I'm curious to know if it consistant among all ATMega chips, or is it a coincidence? Anyway, does my measuring make any sense?

In this case it's probably just coincidence. All your resistance measurements are so high that they only represent leakage, which could vary for a variety of reasons even in genuine chips (which we can see from your numbers).

Resistance measurements can be useful as a first step in determining whether suspect chips are likely to be at least similar to what is marked on them - but not the way you are doing it. A better way is to put the meter on 'diode test' and try to measure the presence of protection diodes. This can help to identify Vcc and Ground pins, and whether other pins are at least connected to something inside the IC.

CMOS ICs usually have protection diodes on inputs and parasitic diodes on outputs, whose forward voltage drop can be measured between I/O pins and Vcc/Ground with 'reverse' polarity. You can do the same to determine which pins are Vcc and Ground, where the 'diode test' voltage is usually significantly lower. You can also compare the results to a known good chip (if you have one) and be suspicious of any large variations. Do not make any assumptions regarding pin identification until this test is completed!

What would be the next step to test those chips? Thanks!

Once you have verified that Vcc and Ground are on the correct pins, power up the chip and check that other pins are inputs (high impedance) or outputs (stuck high or low, or pulsing) according to what the datasheet says they should be at startup. Then create a circuit that tests the chip's functions. For most MCUs connecting them to a programmer and reading the device ID should be enough.
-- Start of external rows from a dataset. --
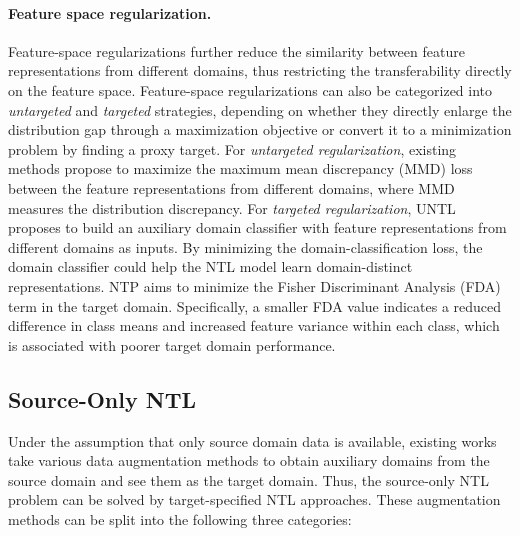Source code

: \paragraph{Feature space regularization.} Feature-space regularizations further reduce the similarity between feature representations from different domains, thus restricting the transferability directly on the feature space. Feature-space regularizations can also be categorized into \textit{untargeted} and \textit{targeted} strategies, depending on whether they directly enlarge the distribution gap through a maximization objective or convert it to a minimization problem by finding a proxy target. For \textit{untargeted regularization}, existing methods \cite{wang2021non,zeng2022unsupervised} propose to maximize the maximum mean discrepancy (MMD) loss between the feature representations from different domains, where MMD measures the distribution discrepancy. 
For \textit{targeted regularization}, UNTL \cite{zeng2022unsupervised} proposes to build an auxiliary domain classifier with feature representations from different domains as inputs. By minimizing the domain-classification loss, the domain classifier could help the NTL model learn domain-distinct representations. 
NTP \cite{ding2024non} aims to minimize the Fisher Discriminant Analysis (FDA) term \cite{shao2022not} in the target domain. Specifically, a smaller FDA value indicates a reduced difference in class means and increased feature variance within each class, which is associated with poorer target domain performance.



\subsection{Source-Only NTL}
\label{sec:source-only}

Under the assumption that only source domain data is available, existing works~\cite{wang2021non,wang2023model,wang2023domain,hong2024improving} take various data augmentation methods to obtain auxiliary domains from the source domain and see them as the target domain. 
Thus, the source-only NTL problem can be solved by target-specified NTL approaches. 
These augmentation methods can be split into the following three categories: 



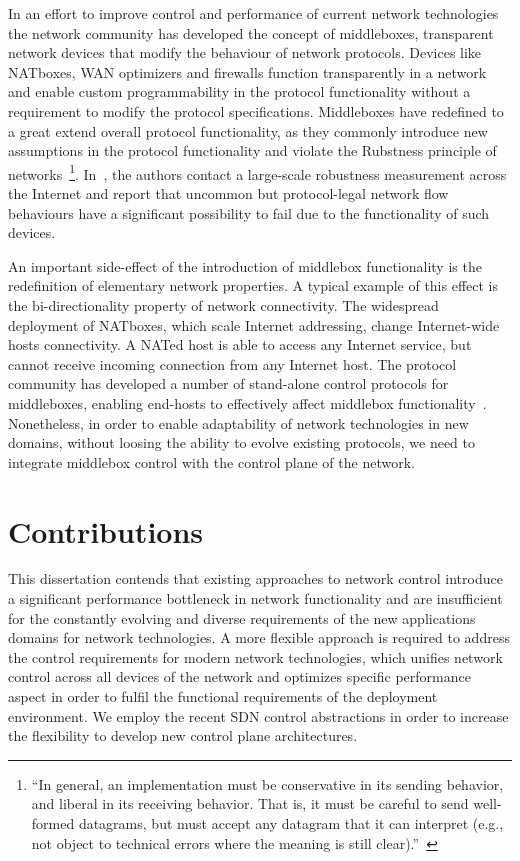 In an effort to improve control and performance of current network technologies
the network community has developed the concept of middleboxes, transparent
network devices that modify the behaviour of network protocols. Devices like
NATboxes, WAN optimizers and firewalls function transparently in a network and
enable custom programmability in the protocol functionality without a
requirement to modify the protocol specifications.  Middleboxes have redefined
to a great extend overall protocol functionality, as they commonly introduce new
assumptions in the protocol functionality and violate the Rubstness principle of
networks~\footnote{``In general, an implementation must be conservative in its
  sending behavior, and liberal in its receiving behavior.  That is, it must be
  careful to send well-formed datagrams, but must accept any datagram that it
  can interpret (e.g., not object to technical errors where the meaning is still
  clear).''~\cite{RFC0791}}. In~\cite{Honda:2011ci}, the authors contact a
large-scale robustness measurement across the Internet and report that uncommon
but protocol-legal network flow behaviours have a significant possibility to
fail due to the functionality of such devices. 

An important side-effect of the introduction of middlebox functionality is the
redefinition of elementary network properties.  A typical example of this effect
is the bi-directionality property of network connectivity. The widespread
deployment of NATboxes, which scale Internet addressing, change Internet-wide
hosts connectivity.  A NATed host is able to access any Internet service, but
cannot receive incoming connection from any Internet host. The protocol
community has developed a number of stand-alone control protocols for
middleboxes, enabling end-hosts to effectively affect middlebox
functionality~\cite{eggert08}. Nonetheless, in order to enable adaptability of
network technologies in new domains, without loosing the ability to evolve
existing protocols, we need to integrate middlebox control with the control
plane of the network. 

\section{Contributions} \label{sec:intro:contributions}

This dissertation contends that existing approaches to network control introduce
a significant performance bottleneck in network functionality and are
insufficient for the constantly evolving and diverse requirements of the new
applications domains for network technologies. A more flexible approach is
required to address the control requirements for modern network technologies,
which unifies network control across all devices of the network and optimizes
specific performance aspect in order to fulfil the functional requirements of
the deployment environment. We employ the recent SDN control abstractions in
order to increase the flexibility to develop new control plane architectures. 

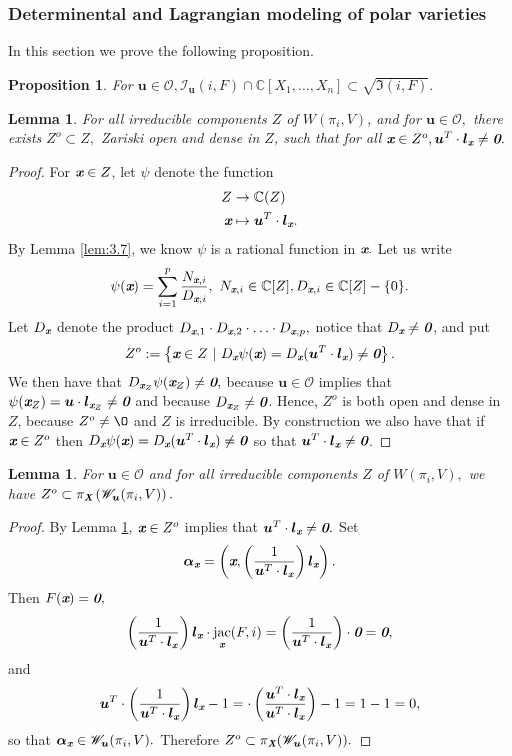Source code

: \documentclass[a4paper]{article}
\def\bz{\textit{\textbf{0}}}
\def\Xb{\textit{\textbf{X}}}
\def\ub{{\bm u}}
\def\lb{{\bm l}}
\def\lxb{{\bm l_{\xb}}}
\def\ax{\bm \alpha_{\xb}}
\def\xb{\textit{\textbf{x}}}
\DeclareMathOperator{\jac}{jac}
\def\C{\mathbb{C}}
\def\Wi{W(\pi_i,V)}
\def\Iir{\sqrt{\mathfrak{I}(i,F)}}
\def\ji{\jac_{\xb}(F,i)}
\def\Iil{\mathscr{I}_{\ub}(i,F)}
\def\Wil{\mathscr{W}_{\ub}(\pi_i,V)}
\newtheorem{lemma}[theorem]{Lemma}
\newtheorem{prop}[theorem]{Proposition}
\begin{document}
\subsubsection{Determinental and Lagrangian modeling of polar varieties}
In this section we prove the following proposition.
%
\begin{prop}\label{prop:polarVs}
For $\ub \in \mathscr{O}, \Iil \cap \C[X_1,\hdots,X_n] \subset \Iir.$
\end{prop}
%
%
\begin{lemma}\label{lem:3.8}
For all irreducible components $Z$ of $\Wi$, and for $\ub \in \mathscr{O},$ there exists $Z^o \subset Z,$ Zariski open and dense in $Z$, such that for all $\xb \in Z^o, \ub^T\cdot \lb_{\xb} \not = \bz.$
\end{lemma}
%
\begin{proof}
For $\xb \in Z$, let $\psi$ denote the function 
\begin{align*}
Z  &\rightarrow \C(Z)\\    
    \xb &\mapsto \ub^T \cdot \lb_{\xb}.    
\end{align*}
 By Lemma \ref{lem:3.7}, we know $\psi$ is a rational function in $\xb.$ Let us write 
\[
\psi(\xb) = \sum_{i=1}^p\frac{N_{\xb,i}}{D_{\xb,i}},~N_{\xb,i} \in \C[Z], D_{\xb,i} \in \C[Z]-\{0\}. 
\]
Let $D_{\xb}$ denote the product $D_{\xb,1}\cdot D_{\xb,2} \cdot \hdots \cdot D_{\xb,p},$ notice that $D_{\xb} \not = \bz$, and put  
\[
Z^o := \left\{\xb \in Z~|~D_{\xb}\psi(\xb) = D_{\xb}(\ub^T \cdot \lb_{\xb})\not = \bz\right\}.
\]
We then have that $D_{\xb_Z}\psi(\xb_Z) \not = \bz,$
because $\ub \in \mathscr{O}$ implies that $\psi(\xb_Z)= \ub \cdot \lb_{\xb_Z} \not = \bz$ and because $D_{\xb_Z} \not = \bz$.  Hence, $Z^o$ is both open and dense in $Z$, because $Z^o \not = \O$ and $Z$ is irreducible. By construction we also have that if $\xb \in Z^o$ then $D_{\xb}\psi(\xb) = D_{\xb}(\ub^T \cdot \lb_{\xb})\not = \bz$ so that $\ub^T \cdot \lb_{\xb}\not = \bz$.
\end{proof}
%
\begin{lemma}\label{lem:3.9}
For $\ub \in \mathscr{O}$ and for all irreducible components $Z$ of $\Wi,$ we have $Z^o \subset \pi_{\Xb}\left(\Wil\right).$
\end{lemma}
%
\begin{proof}
By Lemma \ref{lem:3.8}, $\xb \in Z^o$ implies that $\ub^T \cdot \lb_{\xb} \not = \bz.$ Set
\[
\bm \alpha_{\xb} = \left(\xb,\left(\frac{1}{\ub^T\cdot \lb_{\xb}}\right)\lb_{\xb}\right). 
\]
Then $F(\xb)=\bz,$
\begin{align*}
    \left(\frac{1}{\ub^T\cdot \lb_{\xb}}\right)\lxb\cdot \ji = \left(\frac{1}{\ub^T\cdot \lb_{\xb}}\right)\cdot \bz = \bz,
\end{align*}
and
\[
\ub^T\cdot\left(\frac{1}{\ub^T\cdot \lxb}\right)\lxb-1 =
    \cdot\left(\frac{\ub^T\cdot\lxb}{\ub^T\cdot \lxb}\right)-1=1-1=0,
\]
so that $\ax \in \Wil.$ Therefore $Z^o \subset \pi_{\Xb}(\Wil).$
%
\end{proof}
\end{document}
I purchased various ATMega uC chips from Aliexpress. I know you never know what you get that way (usually what you pay for!)

If you want to know what you are getting then buy from reputable suppliers. If you are manufacturing a commercial product any price difference will be outweighed by the greater confidence, and for small quantities it usually doesn't matter (and the time wasted trying to get a fake chip working is not worth the cost 'saving').

When purchasing new ICs I only deal with companies such as Farnell, Mouser and Digikey, who have impeccable reputations and guarantee their supply chains. However sometimes I need a 'vintage' chip that is no longer in production, and then I am forced to buy from eBay. I usually deal with a small number of vendors who supply genuine surplus and recycled chips. Others have suspiciously low prices and parts that appear to have been scraped and remarked. With these you never know what you will get.

Occasionally I might get a remarked chip which is completely different because it had a 'similar' part number by coincidence, and the refurbishers were too lazy or ignorant to separate it from the rest. However most of the time they are least roughly equivalent to what is marked on them, but might be NMOS instead of CMOS (which is easily detected by measuring supply current) or a lower spec part. This is unfortunate because I care more about having a chip with known specs than a 'premium' fake, and even prefer chips that look shabby because then I know they are genuine pulls. Vendors of 'fake' chips should realize that they while they might con a few suckers by remarking them, they lose sales overall - so 'prettying up' chips to make them more attractive is a waste of time and effort.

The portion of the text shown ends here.